To give some specific examples:
"Romanticism is still functioning within an Enlightenment framework",
"Children who rebel against their parents are still being controlled by their parents' values",
"The extremely modest garb worn by nuns ends up over-emphasizing the importance of their bodies in the same way as those who would lust after them do",
and lastly - this really gets my goat - are the myriad ideas that 'seem' to be anti-capitalistic but as a matter of fact only reify the structures of capitalism. Zizek tends to be toward the head of this train:
The postmodern cultural artifact—the "critique," the "incredulity"—is itself merely a symptom/commodity/fetish. Thus has capital commodified even the cynicism that purports to unmask its "reality," to "emancipate."
-taken from wikipedia, but everything I've ever read by Zizek, which is admittedly not a great deal, sounds just like this

This sort of thinking may seem to be quite smart, and indeed seems to find its impetus in the desired freedom of the oppressed by pitching the necessity of some third, new way to break their chains.
But I don't think any of this is the case. If anything - such thoughts seem to affirm the oppressor's hold on the oppressed:
If the kid who chooses the opposite of what his parents chose is led to believe that his actions reveal his current subservience, he is then trapped in the knowledge that nothing he can do can release him, and the mental hold his parents have is regained.
I'm sorry but rebellion is rebellion, not submission.
Modesty is modesty; no one (bar maybe the deviant) has ended up lusting after a nun. Mission accomplished! Romanticism championed the Enlightenment; they were using the language/mindset given to them, as we all do, but they wanted the opposite, and that is what they got.
Now, I agree that if reactions are only knee-jerk reactions, then yes, they are in some way less 'free', but 1) reacting conversely can be a choice, and 2) knees do that for a reason.

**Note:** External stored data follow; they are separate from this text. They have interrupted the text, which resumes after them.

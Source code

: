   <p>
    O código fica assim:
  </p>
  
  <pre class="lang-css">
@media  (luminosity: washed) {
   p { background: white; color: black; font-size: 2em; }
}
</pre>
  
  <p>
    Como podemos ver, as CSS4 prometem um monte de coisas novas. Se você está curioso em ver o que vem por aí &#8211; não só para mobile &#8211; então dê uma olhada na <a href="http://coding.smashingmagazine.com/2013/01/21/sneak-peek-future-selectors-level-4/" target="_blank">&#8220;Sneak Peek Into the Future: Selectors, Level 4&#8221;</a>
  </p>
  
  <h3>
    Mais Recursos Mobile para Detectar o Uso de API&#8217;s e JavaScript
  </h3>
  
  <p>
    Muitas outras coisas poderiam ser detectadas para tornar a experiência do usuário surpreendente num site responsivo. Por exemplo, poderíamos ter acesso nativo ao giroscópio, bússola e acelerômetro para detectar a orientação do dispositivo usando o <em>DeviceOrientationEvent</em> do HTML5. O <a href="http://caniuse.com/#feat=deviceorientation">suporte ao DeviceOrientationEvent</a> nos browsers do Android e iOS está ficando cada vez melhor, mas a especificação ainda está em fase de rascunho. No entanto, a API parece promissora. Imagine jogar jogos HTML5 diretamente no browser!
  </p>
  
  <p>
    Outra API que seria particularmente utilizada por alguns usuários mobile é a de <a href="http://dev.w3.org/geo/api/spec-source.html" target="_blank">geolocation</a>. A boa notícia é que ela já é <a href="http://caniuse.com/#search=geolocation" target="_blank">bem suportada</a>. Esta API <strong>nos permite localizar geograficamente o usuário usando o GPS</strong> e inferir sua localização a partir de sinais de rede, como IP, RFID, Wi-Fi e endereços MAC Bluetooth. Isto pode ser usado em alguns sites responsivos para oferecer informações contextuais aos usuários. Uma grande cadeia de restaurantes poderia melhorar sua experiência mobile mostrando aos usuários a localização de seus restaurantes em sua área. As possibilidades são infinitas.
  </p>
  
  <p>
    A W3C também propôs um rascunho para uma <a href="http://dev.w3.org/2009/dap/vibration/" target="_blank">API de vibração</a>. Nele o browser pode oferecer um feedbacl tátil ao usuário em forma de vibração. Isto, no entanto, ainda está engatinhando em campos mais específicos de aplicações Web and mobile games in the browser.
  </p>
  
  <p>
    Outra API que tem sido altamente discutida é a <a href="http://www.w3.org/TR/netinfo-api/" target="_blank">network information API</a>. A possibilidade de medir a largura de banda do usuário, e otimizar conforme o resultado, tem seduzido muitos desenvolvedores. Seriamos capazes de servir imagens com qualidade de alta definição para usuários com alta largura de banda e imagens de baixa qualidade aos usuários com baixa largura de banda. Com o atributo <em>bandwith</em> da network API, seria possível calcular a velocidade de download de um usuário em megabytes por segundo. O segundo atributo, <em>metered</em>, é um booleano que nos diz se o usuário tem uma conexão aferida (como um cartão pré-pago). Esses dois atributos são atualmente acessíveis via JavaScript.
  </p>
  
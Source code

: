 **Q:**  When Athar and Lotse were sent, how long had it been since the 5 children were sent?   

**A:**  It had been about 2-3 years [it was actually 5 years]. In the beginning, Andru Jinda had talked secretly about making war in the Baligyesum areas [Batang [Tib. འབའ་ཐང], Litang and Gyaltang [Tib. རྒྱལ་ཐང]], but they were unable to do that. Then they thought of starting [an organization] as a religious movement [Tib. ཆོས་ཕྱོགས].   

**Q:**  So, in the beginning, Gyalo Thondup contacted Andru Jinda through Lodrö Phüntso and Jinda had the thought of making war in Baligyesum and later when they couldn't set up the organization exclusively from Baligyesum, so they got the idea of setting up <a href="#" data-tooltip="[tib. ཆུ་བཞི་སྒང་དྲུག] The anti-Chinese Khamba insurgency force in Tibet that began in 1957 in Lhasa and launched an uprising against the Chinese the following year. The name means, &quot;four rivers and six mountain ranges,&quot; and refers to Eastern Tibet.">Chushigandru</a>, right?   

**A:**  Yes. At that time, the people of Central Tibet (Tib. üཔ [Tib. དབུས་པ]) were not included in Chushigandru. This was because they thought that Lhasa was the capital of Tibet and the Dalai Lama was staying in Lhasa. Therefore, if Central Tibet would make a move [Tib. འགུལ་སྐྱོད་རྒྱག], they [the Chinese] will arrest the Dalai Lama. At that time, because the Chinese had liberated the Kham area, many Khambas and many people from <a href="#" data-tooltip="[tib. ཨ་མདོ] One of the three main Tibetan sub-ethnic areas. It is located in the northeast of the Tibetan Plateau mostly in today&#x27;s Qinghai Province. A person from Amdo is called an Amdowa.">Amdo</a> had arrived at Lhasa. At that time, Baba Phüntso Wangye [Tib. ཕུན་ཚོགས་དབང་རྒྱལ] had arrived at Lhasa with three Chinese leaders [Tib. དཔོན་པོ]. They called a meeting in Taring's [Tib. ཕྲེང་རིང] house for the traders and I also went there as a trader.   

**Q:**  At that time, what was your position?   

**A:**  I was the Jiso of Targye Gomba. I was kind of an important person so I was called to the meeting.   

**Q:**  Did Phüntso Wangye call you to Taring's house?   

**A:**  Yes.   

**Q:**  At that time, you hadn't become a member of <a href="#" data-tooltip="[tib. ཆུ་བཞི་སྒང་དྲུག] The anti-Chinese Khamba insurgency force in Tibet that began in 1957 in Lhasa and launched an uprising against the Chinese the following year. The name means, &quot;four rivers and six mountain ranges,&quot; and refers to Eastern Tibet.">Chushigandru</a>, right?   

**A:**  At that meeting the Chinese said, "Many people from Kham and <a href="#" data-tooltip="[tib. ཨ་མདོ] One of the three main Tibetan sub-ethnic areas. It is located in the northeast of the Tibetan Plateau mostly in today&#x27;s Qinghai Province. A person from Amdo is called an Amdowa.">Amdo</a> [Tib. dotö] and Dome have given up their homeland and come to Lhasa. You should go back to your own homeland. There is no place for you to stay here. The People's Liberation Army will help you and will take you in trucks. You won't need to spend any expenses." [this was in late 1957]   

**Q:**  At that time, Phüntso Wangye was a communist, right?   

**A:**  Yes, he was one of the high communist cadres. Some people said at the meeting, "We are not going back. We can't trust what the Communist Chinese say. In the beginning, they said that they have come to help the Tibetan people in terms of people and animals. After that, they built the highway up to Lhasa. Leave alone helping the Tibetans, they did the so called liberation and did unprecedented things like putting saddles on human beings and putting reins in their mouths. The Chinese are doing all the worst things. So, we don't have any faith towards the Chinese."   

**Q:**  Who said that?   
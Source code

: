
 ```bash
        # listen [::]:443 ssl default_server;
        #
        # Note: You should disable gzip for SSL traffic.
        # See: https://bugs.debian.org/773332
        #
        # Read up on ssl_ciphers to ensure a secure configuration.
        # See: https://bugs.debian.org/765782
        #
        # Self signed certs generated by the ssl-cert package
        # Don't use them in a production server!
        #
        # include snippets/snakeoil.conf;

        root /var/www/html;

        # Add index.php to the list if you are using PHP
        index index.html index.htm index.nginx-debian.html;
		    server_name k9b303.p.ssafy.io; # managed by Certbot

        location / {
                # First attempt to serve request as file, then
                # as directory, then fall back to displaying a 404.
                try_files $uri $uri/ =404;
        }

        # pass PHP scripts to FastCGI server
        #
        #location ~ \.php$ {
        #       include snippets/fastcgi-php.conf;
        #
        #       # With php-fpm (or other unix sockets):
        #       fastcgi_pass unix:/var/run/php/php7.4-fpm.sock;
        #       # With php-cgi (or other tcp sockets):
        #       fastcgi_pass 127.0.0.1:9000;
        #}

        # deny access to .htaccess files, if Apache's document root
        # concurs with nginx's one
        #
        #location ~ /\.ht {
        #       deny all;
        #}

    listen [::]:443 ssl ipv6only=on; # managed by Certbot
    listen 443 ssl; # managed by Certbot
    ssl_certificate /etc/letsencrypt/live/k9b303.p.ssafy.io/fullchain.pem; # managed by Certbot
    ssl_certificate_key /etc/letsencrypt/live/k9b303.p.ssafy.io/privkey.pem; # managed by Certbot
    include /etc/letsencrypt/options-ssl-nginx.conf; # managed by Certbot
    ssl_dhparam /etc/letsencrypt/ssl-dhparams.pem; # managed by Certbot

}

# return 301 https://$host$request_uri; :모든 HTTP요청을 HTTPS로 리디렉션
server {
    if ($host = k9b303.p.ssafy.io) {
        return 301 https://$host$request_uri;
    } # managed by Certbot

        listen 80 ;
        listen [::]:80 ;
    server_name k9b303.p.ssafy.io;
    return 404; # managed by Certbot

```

Things can be fought - it is only the Big Dog who
would want us to think other wise. Let's not give him (male pronoun intentional) the power back with our academic ramblings, and let's call a molotov cocktail a molotov cocktail.

1 comment:

Ben Jefferies said...

Mark - I thought this was the other side of the coin of our conversation about 'real encounters' last year: How hitting the road Kerouac style is STILL hitting the road, and it is false that the experience is lost in nostalgia. Juno was in there somewhere too.